Lupo: “siamo su Scherzi a parte?”

Leggendo certe notizie, anche in questo difficile momento, sembra di essere su ‘Scherzi a parte’: in Sicilia la Polizia di Stato, l’Esercito e tutte le Forze dell’Ordine stanno facendo un lavoro eccellente, dando prova di straordinaria professionalità come sta anche dimostrando la sanità militare a Troina. Per questo non ha alcun senso che Musumeci chieda nuovi poteri per coordinare le Forze di Polizia”. Lo dice Giuseppe Lupo, capogruppo del PD all’Ars, in merito alla richiesta del presidente della Regione Nello Musumeci di applicare una norma dello Statuto regionale per controllare in Sicilia le Forze di Polizia e l’Esercito.

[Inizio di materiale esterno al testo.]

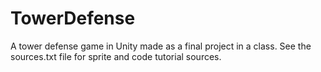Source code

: # TowerDefense
A tower defense game in Unity made as a final project in a class. See the sources.txt file for sprite and code tutorial sources.
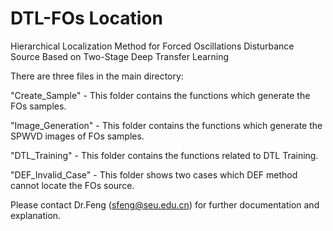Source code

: # DTL-FOs Location
Hierarchical Localization Method for Forced Oscillations Disturbance Source Based on Two-Stage Deep Transfer Learning

There are three files in the main directory:

"Create_Sample" - This folder contains the functions which generate the FOs samples.

"Image_Generation" - This folder contains the functions which generate the SPWVD images of FOs samples.

"DTL_Training" - This folder contains the functions related to DTL Training.

"DEF_Invalid_Case" - This folder shows two cases which DEF method cannot locate the FOs source.

Please contact Dr.Feng (sfeng@seu.edu.cn) for further documentation and explanation.
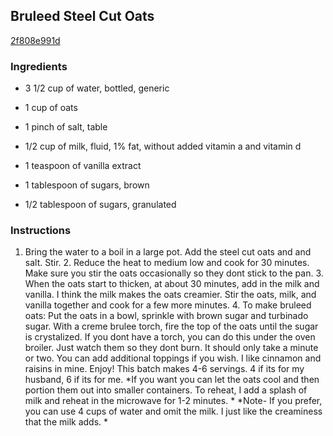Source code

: ## Bruleed Steel Cut Oats

[2f808e991d](http://tastykitchen.com/recipes/breakfastbrunch/bruleed-steel-cut-oats/)

### Ingredients

 - 3 1/2 cup of water, bottled, generic

 - 1 cup of oats

 - 1 pinch of salt, table

 - 1/2 cup of milk, fluid, 1% fat, without added vitamin a and vitamin d

 - 1 teaspoon of vanilla extract

 - 1 tablespoon of sugars, brown

 - 1/2 tablespoon of sugars, granulated

### Instructions

1. Bring the water to a boil in a large pot. Add the steel cut oats and and salt. Stir. 2. Reduce the heat to medium low and cook for 30 minutes. Make sure you stir the oats occasionally so they dont stick to the pan. 3. When the oats start to thicken, at about 30 minutes, add in the milk and vanilla. I think the milk makes the oats creamier. Stir the oats, milk, and vanilla together and cook for a few more minutes. 4. To make bruleed oats: Put the oats in a bowl, sprinkle with brown sugar and turbinado sugar. With a creme brulee torch, fire the top of the oats until the sugar is crystalized. If you dont have a torch, you can do this under the oven broiler. Just watch them so they dont burn. It should only take a minute or two. You can add additional toppings if you wish. I like cinnamon and raisins in mine. Enjoy! This batch makes 4-6 servings. 4 if its for my husband, 6 if its for me. *If you want you can let the oats cool and then portion them out into smaller containers. To reheat, I add a splash of milk and reheat in the microwave for 1-2 minutes. * *Note- If you prefer, you can use 4 cups of water and omit the milk. I just like the creaminess that the milk adds. *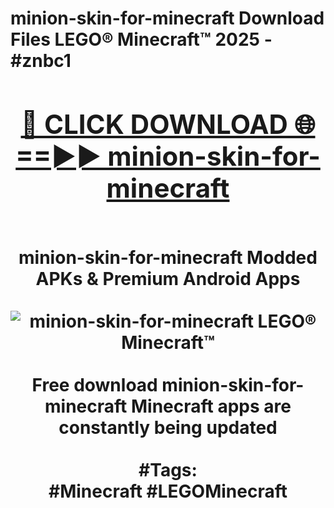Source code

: <h1>minion-skin-for-minecraft Download Files LEGO® Minecraft™ 2025 - #znbc1
<br>
<div align="center">
<h2><a href="https://apps.freeplayer/?minion-skin-for-minecraft" rel="nofollow">🔴 CLICK DOWNLOAD 🌐==►► minion-skin-for-minecraft</a></h2>
<br>
minion-skin-for-minecraft Modded APKs & Premium Android Apps
<br>
<br>
<a href="https://apps.freeplayer/?minion-skin-for-minecraft" rel="nofollow" data-target="animated-image.originalLink"><img src="https://github.com/user-attachments/assets/0f9c940e-d8b0-45ae-aac7-cd30a18b3e1c" alt="minion-skin-for-minecraft LEGO® Minecraft™" style="max-width: 100%; display: inline-block;" data-target="animated-image.originalImage"></a>
<br><br>
Free download minion-skin-for-minecraft Minecraft apps are constantly being updated
<br><br>
#Tags:
<br>
#Minecraft #LEGOMinecraft
</div>
<br>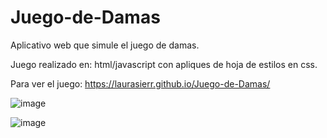 # Juego-de-Damas

Aplicativo web que simule el juego de damas.

Juego realizado en: html/javascript con apliques de hoja de estilos en css. 

Para ver el juego: https://laurasierr.github.io/Juego-de-Damas/

![image](https://user-images.githubusercontent.com/70362507/127075347-a4b453e1-10c5-41ff-bafb-79cade68f040.png)

![image](https://user-images.githubusercontent.com/70362507/127075386-b426768b-8d87-45a6-906d-4018bcd2edb5.png)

 Il presidente della Regione si preoccupi piuttosto di utilizzare i suoi poteri ordinari per provvedere a dotare il personale sanitario dei dispositivi di protezione individuale, i laboratori dei tamponi e dei reagenti, e gli ospedali Covid dei ventilatori necessari per il funzionamento della terapia sub-intensiva. Se il presidente Musumeci non si rende conto di cosa serve realmente al servizio sanitario regionale per combattere il coronavirus – conclude Lupo – allora vuol dire che il problema è serio”.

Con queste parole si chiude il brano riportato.